172 Pages… and Questions Remain

Plowing through Google’s huge registration statement with the SEC is a bit like reading entrails. Exactly what’s going to happen is left to the reader’s imagination.

In its Form S-1 filing on Thursday, the first step in a company’s going public, the Mountain View, Calif.-based search company left a lot of blanks. The famously secretive Google did not disclose when it would go public, what its ticker symbol would be or which on exchange it would trade.

The public and competitors got a look at the company’s finances, which were as good or better as the speculation, with nearly $1 billion in revenue last year. Now, how to get a piece of that? The most interesting unanswered question is exactly how the IPO shares will be sold.

Google named two investment banks, Credit Suisse First Boston and Morgan Stanley, both Wall Street institutions.
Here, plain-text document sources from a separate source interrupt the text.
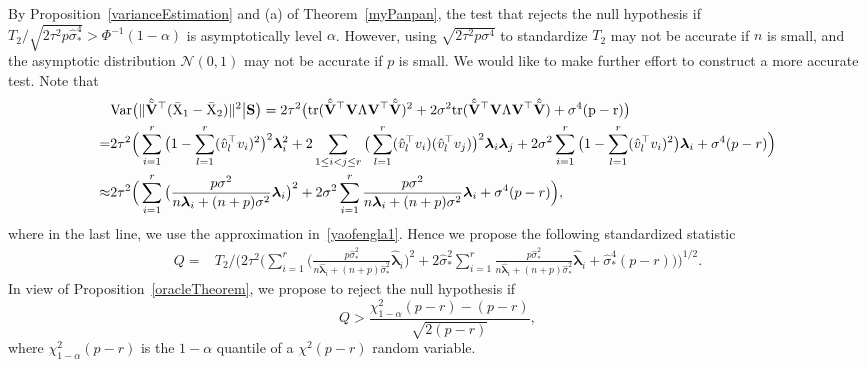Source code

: \documentclass[times,sort&compress,3p]{elsarticle}
\newcommand{\mytr}{\rm tr}
\newcommand{\myVar}{\rm Var}
\newcommand{\bfsym}[1]{\ensuremath{\boldsymbol{#1}}}
\def\blambda {\bfsym {\lambda}}        \def\bLambda {\bfsym {\Lambda}}
\theoremstyle{plain}
\theoremstyle{definition}
\theoremstyle{remark}
\begin{document}
By Proposition~\ref{varianceEstimation} and (a) of Theorem~\ref{myPanpan}, the test that rejects the null hypothesis if
$
T_2/\sqrt{2\tau^2 p\hat{\sigma}^4_*}>\Phi^{-1}(1-\alpha)
$
is asymptotically level $\alpha$.
However, using $\sqrt{2\tau^2 p\sigma^4}$ to standardize $T_2$ may not be accurate if $n$ is small, and the asymptotic distribution $\mathcal{N}(0,1)$ may not be accurate if $p$ is small.
We would like to make further effort to construct a more accurate test.
Note that
$$
\begin{aligned}
    &\myVar\big(
\|\hat{\tilde{\BV}}^\top  (\bar{X}_1-\bar{X}_2)\|^2
\big| \BS
\big)
    =2\tau^2\big(
\mytr(\hat{\tilde{\BV}}^\top  \BV \bLambda \BV^\top \hat{\tilde{\BV}})^2
+
2\sigma^2\mytr(\hat{\tilde{\BV}}^\top  \BV \bLambda \BV^\top \hat{\tilde{\BV}})
+\sigma^4 (p-r)
\big)
\\
    =&
    2\tau^2\Big(
    \sum_{i=1}^r \big(1-\sum_{l=1}^r (\hat{v}_l^\top  v_i)^2\big)^2 \blambda_i^2
    +2\sum_{1\leq i<j \leq r}\big(\sum_{l=1}^r (\hat{v}_l^\top  v_i)(\hat{v}_l^\top  v_j )\big)^2\blambda_i\blambda_j
    +
    2\sigma^2\sum_{i=1}^r \big(1-\sum_{l=1}^r (\hat{v}_l^\top  v_i)^2\big) \blambda_i
    +\sigma^4 (p-r)
    \Big)
    \\
    \approx&
    2\tau^2\Big(
    \sum_{i=1}^r \big(\frac{p\sigma^2}{n\blambda_i+(n+p)\sigma^2}\blambda_i\big)^2
    +
    2\sigma^2\sum_{i=1}^r \frac{p\sigma^2}{n\blambda_i+(n+p)\sigma^2}\blambda_i
    +\sigma^4 (p-r)
    \Big),
\end{aligned}
$$
where in the last line, we use the approximation in~\eqref{yaofengla1}.
Hence we propose the following standardized statistic
$$
    \begin{aligned}
        Q=&T_2/
   \Bigg( 
        2\tau^2\Big(
        \sum_{i=1}^r \big(\frac{p\hat{\sigma}_*^2}{n\hat{\blambda}_i+(n+p)\hat{\sigma}_*^2}\hat{\blambda}_i\big)^2
    +
        2\hat{\sigma}_*^2\sum_{i=1}^r \frac{p\hat{\sigma}_*^2}{n\hat{\blambda}_i+(n+p)\hat{\sigma}_*^2}\hat{\blambda}_i
        +\hat{\sigma}_*^4 (p-r)
    \Big)\Bigg)^{1/2}.
    \end{aligned}
$$
In view of Proposition~\ref{oracleTheorem}, we propose to reject the null hypothesis if
$$
        Q>\frac{\chi^2_{1-\alpha}(p-r)-(p-r)}{\sqrt{2(p-r)}},
$$
where $\chi^2_{1-\alpha} (p-r)$ is the $1-\alpha$ quantile of a $\chi^2(p-r)$ random variable.
\end{document}

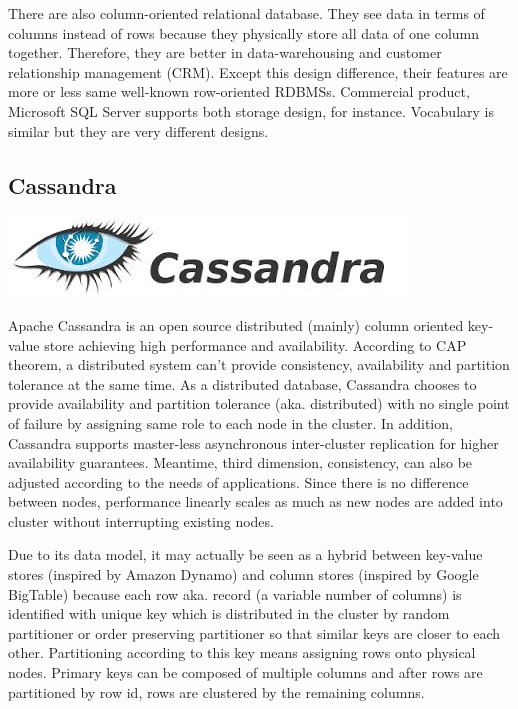 There are also column-oriented relational database. They see data in terms of columns instead of rows because they physically store all data of one column together. Therefore, they are better in data-warehousing and customer relationship management (CRM). Except this design difference, their features are more or less same well-known row-oriented RDBMSs. Commercial product, Microsoft SQL Server supports both storage design, for instance. Vocabulary is similar but they are very different designs.

\subsection{Cassandra}

\vspace{-1.15cm} \hspace{3.5cm} \includegraphics[scale=0.4]{3/figures/cassandra.jpg}

Apache Cassandra is an open source distributed (mainly) column oriented key-value store achieving high performance and availability. According to CAP theorem, a distributed system can't provide consistency, availability and partition tolerance at the same time. As a distributed database, Cassandra chooses to provide availability and partition tolerance (aka. distributed) with no single point of failure by assigning same role to each node in the cluster. In addition, Cassandra supports master-less asynchronous inter-cluster replication for higher availability guarantees. Meantime, third dimension, consistency, can also be adjusted according to the needs of applications. Since there is no difference between nodes, performance linearly scales as much as new nodes are added into cluster without interrupting existing nodes.

Due to its data model, it may actually be seen as a hybrid between key-value stores (inspired by Amazon Dynamo) and column stores (inspired by Google BigTable) because each row aka. record (a variable number of columns) is identified with unique key which is distributed in the cluster by random partitioner or order preserving partitioner so that similar keys are closer to each other. Partitioning according to this key means assigning rows onto physical nodes. Primary keys can be composed of multiple columns and after rows are partitioned by row id, rows are clustered by the remaining columns.

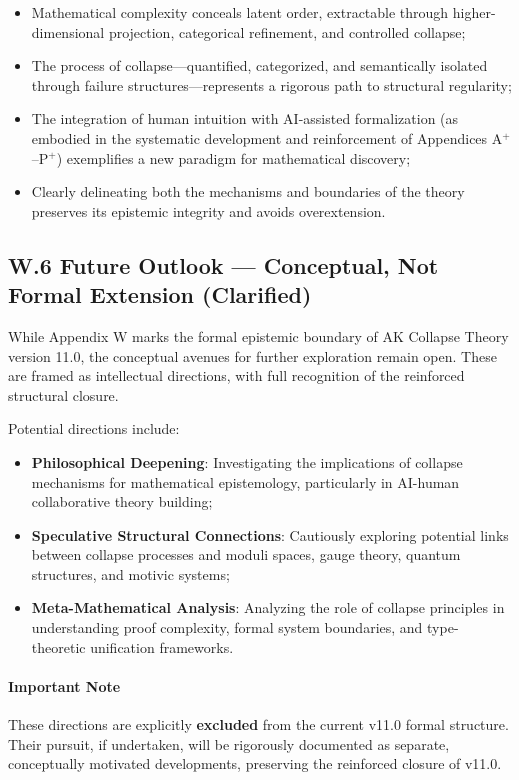 \documentclass[11pt]{article}
\begin{document}
\begin{itemize}
    \item Mathematical complexity conceals latent order, extractable through higher-dimensional projection, categorical refinement, and controlled collapse;
    \item The process of collapse—quantified, categorized, and semantically isolated through failure structures—represents a rigorous path to structural regularity;
    \item The integration of human intuition with AI-assisted formalization (as embodied in the systematic development and reinforcement of Appendices A$^{+}$–P$^{+}$) exemplifies a new paradigm for mathematical discovery;
    \item Clearly delineating both the mechanisms and boundaries of the theory preserves its epistemic integrity and avoids overextension.
\end{itemize}

\subsection*{W.6 Future Outlook — Conceptual, Not Formal Extension (Clarified)}

While Appendix W marks the formal epistemic boundary of AK Collapse Theory version 11.0, the conceptual avenues for further exploration remain open. These are framed as intellectual directions, with full recognition of the reinforced structural closure.

Potential directions include:

\begin{itemize}
    \item \textbf{Philosophical Deepening}: Investigating the implications of collapse mechanisms for mathematical epistemology, particularly in AI-human collaborative theory building;
    \item \textbf{Speculative Structural Connections}: Cautiously exploring potential links between collapse processes and moduli spaces, gauge theory, quantum structures, and motivic systems;
    \item \textbf{Meta-Mathematical Analysis}: Analyzing the role of collapse principles in understanding proof complexity, formal system boundaries, and type-theoretic unification frameworks.
\end{itemize}

\paragraph{Important Note}  
These directions are explicitly \textbf{excluded} from the current v11.0 formal structure. Their pursuit, if undertaken, will be rigorously documented as separate, conceptually motivated developments, preserving the reinforced closure of v11.0.
\end{document}
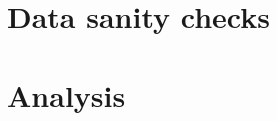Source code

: \documentclass{article}
\begin{document}
\section{Data sanity checks}\label{sec:methods}


% 


\section{Analysis}

\end{document}
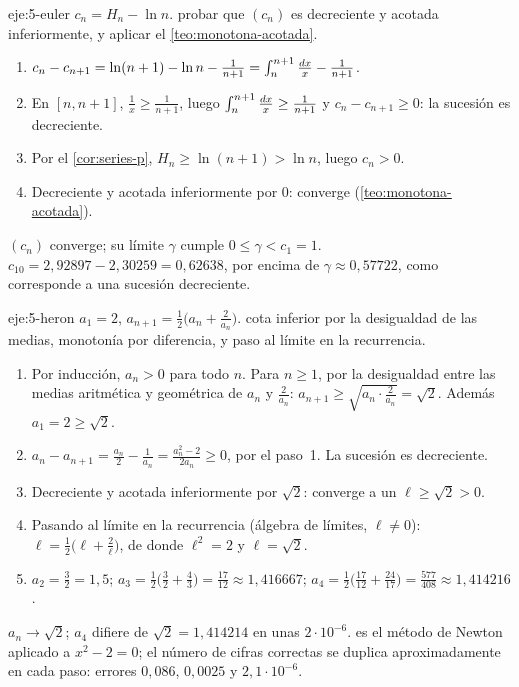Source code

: \begin{solucion}{eje:5-euler}
\datos $c_n=H_n-\ln n$.
\planteamiento probar que $(c_n)$ es decreciente y acotada inferiormente, y aplicar el \cref{teo:monotona-acotada}.
\pasos
\begin{enumerate}[label=\arabic*.]
  \item $c_n-c_{n+1}=\ln(n+1)-\ln n-\frac{1}{n+1}=\int_n^{n+1}\frac{\dif x}{x}-\frac{1}{n+1}$.
  \item En $[n,n+1]$, $\frac1x\ge\frac{1}{n+1}$, luego $\int_n^{n+1}\frac{\dif x}{x}\ge\frac{1}{n+1}$ y $c_n-c_{n+1}\ge0$: la sucesión es decreciente.
  \item Por el \cref{cor:series-p}, $H_n\ge\ln(n+1)>\ln n$, luego $c_n>0$.
  \item Decreciente y acotada inferiormente por $0$: converge (\cref{teo:monotona-acotada}).
\end{enumerate}
\resultado $(c_n)$ converge; su límite $\gamma$ cumple $0\le\gamma<c_1=1$.
\comprobacion $c_{10}=2{,}92897-2{,}30259=0{,}62638$, por encima de $\gamma\approx0{,}57722$, como corresponde a una sucesión decreciente.
\end{solucion}

\begin{solucion}{eje:5-heron}
\datos $a_1=2$, $a_{n+1}=\frac12\bigl(a_n+\frac{2}{a_n}\bigr)$.
\planteamiento cota inferior por la desigualdad de las medias, monotonía por diferencia, y paso al límite en la recurrencia.
\pasos
\begin{enumerate}[label=\arabic*.]
  \item Por inducción, $a_n>0$ para todo $n$. Para $n\ge1$, por la desigualdad entre las medias aritmética y geométrica de $a_n$ y $\frac{2}{a_n}$: $a_{n+1}\ge\sqrt{a_n\cdot\frac{2}{a_n}}=\sqrt2$. Además $a_1=2\ge\sqrt2$.
  \item $a_n-a_{n+1}=\frac{a_n}{2}-\frac{1}{a_n}=\frac{a_n^{2}-2}{2a_n}\ge0$, por el paso~1. La sucesión es decreciente.
  \item Decreciente y acotada inferiormente por $\sqrt2$: converge a un $\ell\ge\sqrt2>0$.
  \item Pasando al límite en la recurrencia (álgebra de límites, $\ell\neq0$): $\ell=\frac12\bigl(\ell+\frac2\ell\bigr)$, de donde $\ell^{2}=2$ y $\ell=\sqrt2$.
  \item $a_2=\frac32=1{,}5$; $a_3=\frac12\bigl(\frac32+\frac43\bigr)=\frac{17}{12}\approx1{,}416667$; $a_4=\frac12\bigl(\frac{17}{12}+\frac{24}{17}\bigr)=\frac{577}{408}\approx1{,}414216$.
\end{enumerate}
\resultado $a_n\to\sqrt2$; $a_4$ difiere de $\sqrt2=1{,}414214$ en unas $2\cdot10^{-6}$.
\comprobacion es el método de Newton aplicado a $x^{2}-2=0$; el número de cifras correctas se duplica aproximadamente en cada paso: errores $0{,}086$, $0{,}0025$ y $2{,}1\cdot10^{-6}$.
\end{solucion}


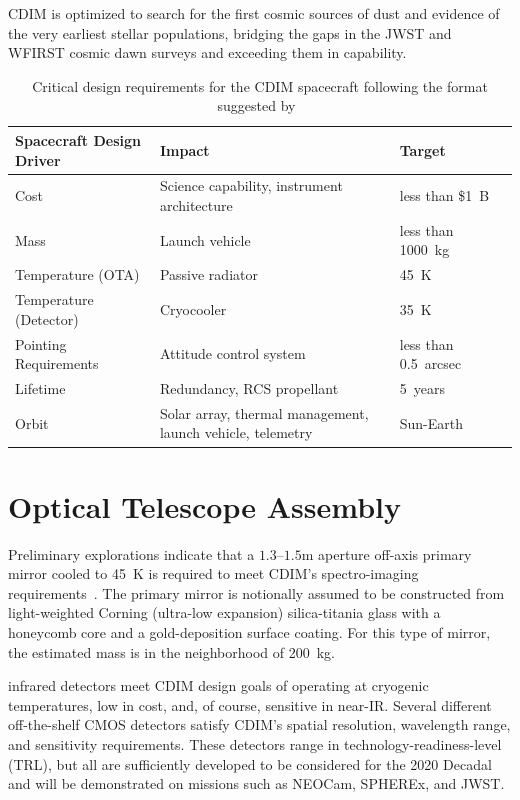 \documentclass{ws-jai}
\begin{document}
CDIM is optimized to search for the first cosmic sources of dust and evidence of the very earliest stellar populations, bridging the gaps in the JWST and WFIRST cosmic dawn surveys and exceeding them in capability.

\begin{table}
  \caption{Critical design requirements for the CDIM spacecraft following the format suggested by~\citeauthor{smad2015}}
  \small\centering
  \begin{tabular}{@{}llll@{}} \toprule
    Spacecraft Design Driver & Impact & Target \\ \midrule
    Cost & Science capability, instrument architecture & less than \$\SI{1}{B} \\
    Mass & Launch vehicle & less than \SI{1000}{\kilo\gram} \\
    Temperature (OTA) & Passive radiator & \SI{45}{\kelvin} \\
    Temperature (Detector) & Cryocooler & \SI{35}{\kelvin} \\
    Pointing Requirements & Attitude control system & less than \SI{0.5}{arcsec} \\
    Lifetime & Redundancy, RCS propellant & \SI{5}{years} \\
    Orbit & Solar array, thermal management, launch vehicle, telemetry & Sun-Earth \Ltwo{} \\
    \bottomrule
  \end{tabular}
\label{tab:critical-params}
\end{table}

\section{Optical Telescope Assembly}
\label{sec:ota}
Preliminary explorations indicate that a $1.3$--$1.5$\si{\meter} aperture off-axis primary mirror cooled to \SI{45}{\kelvin} is required to meet CDIM's spectro-imaging  requirements~\cite{cooray2016cdim2page}.
The primary mirror is notionally assumed to be constructed from light-weighted Corning (ultra-low expansion) silica-titania glass with a honeycomb core and a gold-deposition surface coating.
For this type of mirror, the estimated mass is in the neighborhood of \SI{200}{\kilo\gram}.

 infrared detectors meet CDIM design goals of operating at cryogenic temperatures, low in cost, and, of course, sensitive in near-IR.\@
Several different off-the-shelf CMOS detectors satisfy CDIM's spatial resolution, wavelength range, and sensitivity requirements.
These detectors range in technology-readiness-level (TRL), but all are sufficiently developed to be considered for the 2020 Decadal and will be demonstrated on missions such as NEOCam, SPHEREx, and JWST\@. 
\end{document}
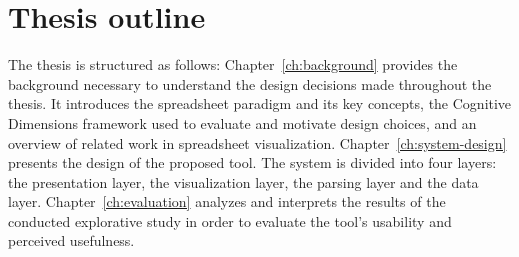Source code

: \section{Thesis outline}
The thesis is structured as follows: Chapter~\ref{ch:background} provides the background necessary to understand the design decisions made throughout the thesis. It introduces the spreadsheet paradigm and its key concepts, the Cognitive Dimensions framework used to evaluate and motivate design choices, and an overview of related work in spreadsheet visualization. Chapter~\ref{ch:system-design} presents the design of the proposed tool. The system is divided into four layers: the presentation layer, the visualization layer, the parsing layer and the data layer. Chapter~\ref{ch:evaluation} analyzes and interprets the results of the conducted explorative study in order to evaluate the tool's usability and perceived usefulness.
At the same time, it said that all shares would be sold using the auction method. But the devil is in the details, and there are no details about how Google and its old-school investment banks will carry out the auction. There are some hints that Google may take a do-it-yourself approach, providing the technology and letting the bankers handle the money.

In the traditional IPO process, known as book-building, the investment banks set the initial offering price, frequently set the initial price below what they think the stock could fetch, so that those who buy IPO shares are sure to profit. Most of the shares are offered to institutions and the bank’s favored customers.

In an auction, would-be investors bid for a set number of shares at a set price. When the bidding is over, the bank finds the “clearing price,” the highest price at which it can sell all the shares. That becomes the maximum offering price for all shares. Anyone who bid below the final offering price doesn’t get shares; those who bid at or above the final price will get shares. All bids are treated equally; the share allocation is based on price and has nothing to do with the size of the order or the bidder’s relationship with the underwriter.

Investment firm WR Hambrecht, which champions the auction process for IPOs and provides technology and management services, isn’t listed in the SEC document. One intriguing possibility is that Google will use a version of its own bid-for-placement advertising technology to handle the bids.

“Our experience with auction-based advertising systems has been surprisingly helpful in the auction design process for the IPO,” the founders’ letter said. Its AdWords cost-per-click online ad-buying service provides a level playing field for advertisers with its open bidding system. Whoever offers the most for a specific keyword gets the top ad.

While Page and Brin in their founders’ letter said they chose an auction so that all qualified investors would get a chance to bid, there’s a question as to just how “open” the auction will be. According to the SEC filing, bidders must be customers of one of the banks handling the IPO. Executives didnt return calls, but during an earlier period of Google IPO mania, Clay Corbus, Hambrecht senior managing director of investment banking, told internetnews.com that the process is not completely computerized nor automated. All bids still are entered through a brokerage account and approved by a broker.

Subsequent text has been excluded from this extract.